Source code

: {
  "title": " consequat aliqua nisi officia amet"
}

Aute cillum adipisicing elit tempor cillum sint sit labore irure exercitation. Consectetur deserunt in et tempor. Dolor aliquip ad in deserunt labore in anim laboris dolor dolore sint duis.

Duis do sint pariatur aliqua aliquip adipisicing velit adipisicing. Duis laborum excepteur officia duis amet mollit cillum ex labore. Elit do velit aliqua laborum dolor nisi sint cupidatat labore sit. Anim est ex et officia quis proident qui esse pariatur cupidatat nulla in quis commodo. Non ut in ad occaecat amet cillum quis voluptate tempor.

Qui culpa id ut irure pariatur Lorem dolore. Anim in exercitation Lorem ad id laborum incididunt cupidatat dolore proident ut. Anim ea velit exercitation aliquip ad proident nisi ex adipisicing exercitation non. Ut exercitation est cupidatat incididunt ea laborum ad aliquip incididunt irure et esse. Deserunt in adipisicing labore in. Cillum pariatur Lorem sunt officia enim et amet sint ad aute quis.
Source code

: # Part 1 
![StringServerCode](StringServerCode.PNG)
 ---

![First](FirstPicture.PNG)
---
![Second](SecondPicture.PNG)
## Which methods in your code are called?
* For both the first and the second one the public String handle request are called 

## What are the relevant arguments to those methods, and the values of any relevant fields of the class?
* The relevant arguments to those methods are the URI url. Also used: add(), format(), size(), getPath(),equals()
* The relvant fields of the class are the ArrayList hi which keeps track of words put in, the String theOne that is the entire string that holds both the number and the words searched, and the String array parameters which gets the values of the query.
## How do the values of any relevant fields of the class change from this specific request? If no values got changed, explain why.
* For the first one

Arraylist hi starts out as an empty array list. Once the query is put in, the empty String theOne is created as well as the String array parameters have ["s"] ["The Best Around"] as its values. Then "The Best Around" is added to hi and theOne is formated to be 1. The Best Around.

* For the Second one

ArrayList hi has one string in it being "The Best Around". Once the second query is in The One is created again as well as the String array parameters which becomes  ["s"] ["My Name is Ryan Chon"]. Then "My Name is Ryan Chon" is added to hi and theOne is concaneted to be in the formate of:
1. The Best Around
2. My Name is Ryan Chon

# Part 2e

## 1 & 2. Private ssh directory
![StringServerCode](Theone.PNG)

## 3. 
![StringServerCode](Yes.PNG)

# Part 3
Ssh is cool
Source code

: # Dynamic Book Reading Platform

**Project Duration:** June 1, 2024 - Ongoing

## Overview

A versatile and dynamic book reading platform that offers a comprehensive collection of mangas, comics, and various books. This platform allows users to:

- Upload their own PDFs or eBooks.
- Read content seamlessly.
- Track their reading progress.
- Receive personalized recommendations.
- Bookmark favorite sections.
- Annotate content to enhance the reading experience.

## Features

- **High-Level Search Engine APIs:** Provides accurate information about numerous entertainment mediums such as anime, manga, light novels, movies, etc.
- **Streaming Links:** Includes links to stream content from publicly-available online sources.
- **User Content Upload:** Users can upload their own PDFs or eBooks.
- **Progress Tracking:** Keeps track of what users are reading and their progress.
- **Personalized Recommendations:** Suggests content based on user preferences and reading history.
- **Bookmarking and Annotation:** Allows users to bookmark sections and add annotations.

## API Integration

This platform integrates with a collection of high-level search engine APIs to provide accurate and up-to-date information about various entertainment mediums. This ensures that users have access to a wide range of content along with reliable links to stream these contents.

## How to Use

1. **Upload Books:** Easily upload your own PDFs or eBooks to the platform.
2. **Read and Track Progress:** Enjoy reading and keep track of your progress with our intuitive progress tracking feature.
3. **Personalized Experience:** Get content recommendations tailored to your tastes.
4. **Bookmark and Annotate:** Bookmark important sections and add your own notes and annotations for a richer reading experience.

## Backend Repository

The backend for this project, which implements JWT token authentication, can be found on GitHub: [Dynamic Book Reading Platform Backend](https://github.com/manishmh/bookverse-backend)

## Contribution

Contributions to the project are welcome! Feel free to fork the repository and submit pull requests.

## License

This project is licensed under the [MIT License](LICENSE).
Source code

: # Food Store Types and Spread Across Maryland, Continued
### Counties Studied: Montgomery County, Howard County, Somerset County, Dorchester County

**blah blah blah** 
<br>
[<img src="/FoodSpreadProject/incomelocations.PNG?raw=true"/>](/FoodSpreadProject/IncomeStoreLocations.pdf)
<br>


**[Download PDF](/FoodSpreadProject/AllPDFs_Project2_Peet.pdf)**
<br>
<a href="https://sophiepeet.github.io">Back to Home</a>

******************************

* _Work order_
Could you write out, exactly as they stand, only the lines above that begin at the line with "- Receive personalized recommendations." and stop after the line with "- **User Content"?

* _Answer to the problem_
- Receive personalized recommendations.
- Bookmark favorite sections.
- Annotate content to enhance the reading experience.

## Features

- **High-Level Search Engine APIs:** Provides accurate information about numerous entertainment mediums such as anime, manga, light novels, movies, etc.
- **Streaming Links:** Includes links to stream content from publicly-available online sources.
- **User Content Upload:** Users can upload their own PDFs or eBooks.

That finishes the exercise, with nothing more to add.